If the upstairs are locked off, there’s no way to know if anybody is working there. At council meetings, Shikada constantly tells council he doesn’t have enough employees to take on more tasks or move more quickly on those tasks already assigned by council. But in the past, walking through the building gave the impression of a city workforce that isn’t energized. They watch the clock while they get top pay along with lifetime pensions and health insurance.

Machine replaces humans

The upstairs lockdown isn’t the only change. When you walk into the building, the counter to the right has been abandoned too. That’s where you would pay a utility bill or a parking ticket. It’s been replaced with a machine.

I wonder whether our well-paid city workers have decided that they no longer want to rub elbows with the working-class people who pay the bills? Maybe we, the public, have become rabble to them?
This seems to fit the city’s new PR strategy of sharply limiting information available to the press.

Columnist Diana Diamond deserves credit for exposing this lockdown. God knows the city wasn’t going to mention it.

Council should look into this lockdown. I know that Shikada will object to any discussion of it at council. But he’s not the decision-maker. Council members are the boss — they’re the ones elected by the people, not the city manager. The manager works for the council, not the other way around. This idea of locking off a public building from the public without a vote of council strikes me as a case of the inmates running the asylum.

Editor Dave Price’s column appears on Mondays. His email address is [email protected].

3 Comments

  1. This gives Palo Alto a black eye. Instead of welcoming to residents, city employees have become downright hostile. Get rid of the incumbents who run for re-election next fall.

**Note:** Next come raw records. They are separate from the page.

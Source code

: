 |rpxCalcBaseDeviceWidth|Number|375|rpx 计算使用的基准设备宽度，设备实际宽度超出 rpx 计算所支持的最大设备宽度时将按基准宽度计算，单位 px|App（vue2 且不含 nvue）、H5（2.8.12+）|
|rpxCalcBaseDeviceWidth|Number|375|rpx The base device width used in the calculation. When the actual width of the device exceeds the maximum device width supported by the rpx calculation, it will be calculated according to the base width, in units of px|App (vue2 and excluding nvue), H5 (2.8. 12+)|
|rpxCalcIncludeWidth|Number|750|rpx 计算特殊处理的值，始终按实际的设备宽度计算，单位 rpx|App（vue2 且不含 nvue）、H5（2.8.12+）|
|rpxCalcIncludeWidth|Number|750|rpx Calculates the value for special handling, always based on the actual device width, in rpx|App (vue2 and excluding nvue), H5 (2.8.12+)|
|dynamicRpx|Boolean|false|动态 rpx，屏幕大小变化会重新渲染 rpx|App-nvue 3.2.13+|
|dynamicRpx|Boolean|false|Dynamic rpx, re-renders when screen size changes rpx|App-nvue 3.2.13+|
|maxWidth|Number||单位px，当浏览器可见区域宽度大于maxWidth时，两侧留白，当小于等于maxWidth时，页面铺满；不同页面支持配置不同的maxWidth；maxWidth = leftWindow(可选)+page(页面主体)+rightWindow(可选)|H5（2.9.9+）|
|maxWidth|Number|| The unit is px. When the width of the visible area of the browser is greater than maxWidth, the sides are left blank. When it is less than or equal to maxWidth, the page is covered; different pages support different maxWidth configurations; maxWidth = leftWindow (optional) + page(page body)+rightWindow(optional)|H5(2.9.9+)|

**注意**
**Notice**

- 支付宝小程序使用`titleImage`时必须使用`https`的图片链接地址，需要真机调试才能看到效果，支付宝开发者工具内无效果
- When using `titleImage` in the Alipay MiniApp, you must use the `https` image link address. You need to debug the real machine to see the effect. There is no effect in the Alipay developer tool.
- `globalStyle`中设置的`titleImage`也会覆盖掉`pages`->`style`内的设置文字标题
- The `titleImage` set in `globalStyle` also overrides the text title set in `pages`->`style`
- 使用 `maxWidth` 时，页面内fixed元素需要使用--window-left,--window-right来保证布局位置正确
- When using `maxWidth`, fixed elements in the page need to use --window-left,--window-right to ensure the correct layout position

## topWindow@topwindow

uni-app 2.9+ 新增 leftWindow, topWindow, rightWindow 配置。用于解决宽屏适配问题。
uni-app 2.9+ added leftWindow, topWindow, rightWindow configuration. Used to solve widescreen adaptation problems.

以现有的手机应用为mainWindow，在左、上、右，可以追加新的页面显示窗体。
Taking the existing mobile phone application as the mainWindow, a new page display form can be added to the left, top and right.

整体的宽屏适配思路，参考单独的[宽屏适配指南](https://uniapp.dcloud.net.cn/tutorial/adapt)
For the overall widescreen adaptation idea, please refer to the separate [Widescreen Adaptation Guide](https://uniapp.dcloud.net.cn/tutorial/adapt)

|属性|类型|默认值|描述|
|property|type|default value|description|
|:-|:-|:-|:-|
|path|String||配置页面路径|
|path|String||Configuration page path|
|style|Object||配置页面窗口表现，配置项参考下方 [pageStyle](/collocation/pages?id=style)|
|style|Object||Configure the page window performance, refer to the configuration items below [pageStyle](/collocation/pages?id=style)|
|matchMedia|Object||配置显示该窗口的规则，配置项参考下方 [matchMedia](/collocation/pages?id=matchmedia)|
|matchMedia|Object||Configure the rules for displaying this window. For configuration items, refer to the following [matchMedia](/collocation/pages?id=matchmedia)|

  2. This is a very disturbing set of circumstances. Shikada and his senior team have taken the “tail wagging dog” dynamic to an entirely new (and wrong) level. Local history suggests that nothing will come of this. All seven council members should be appalled and concerned; it will be interesting to see if we have elected people of courage – or not. Two of our seven council members are now focused on higher office and four are probably focused on becoming mayor. Mayor Kou might take this on, but this level issue requires a united front. Shikada, who was recently given a salary increase by CC, knows that there isn’t a united front and my guess is that he knows he can do as he pleases. And that appears to include not prioritizing submitting a compliant housing plan.

    It’s never good when too much power rests with one person. Palo Alto CC needs to step up and provide checks and balances.

  3. The solution is simple: biometric time clocks. Employees need to check in when they arrive and check out when they go. To make sure they’re not getting a coworker to check in for them, get a biometric time clock. The money this would save would pay for the clock in a week.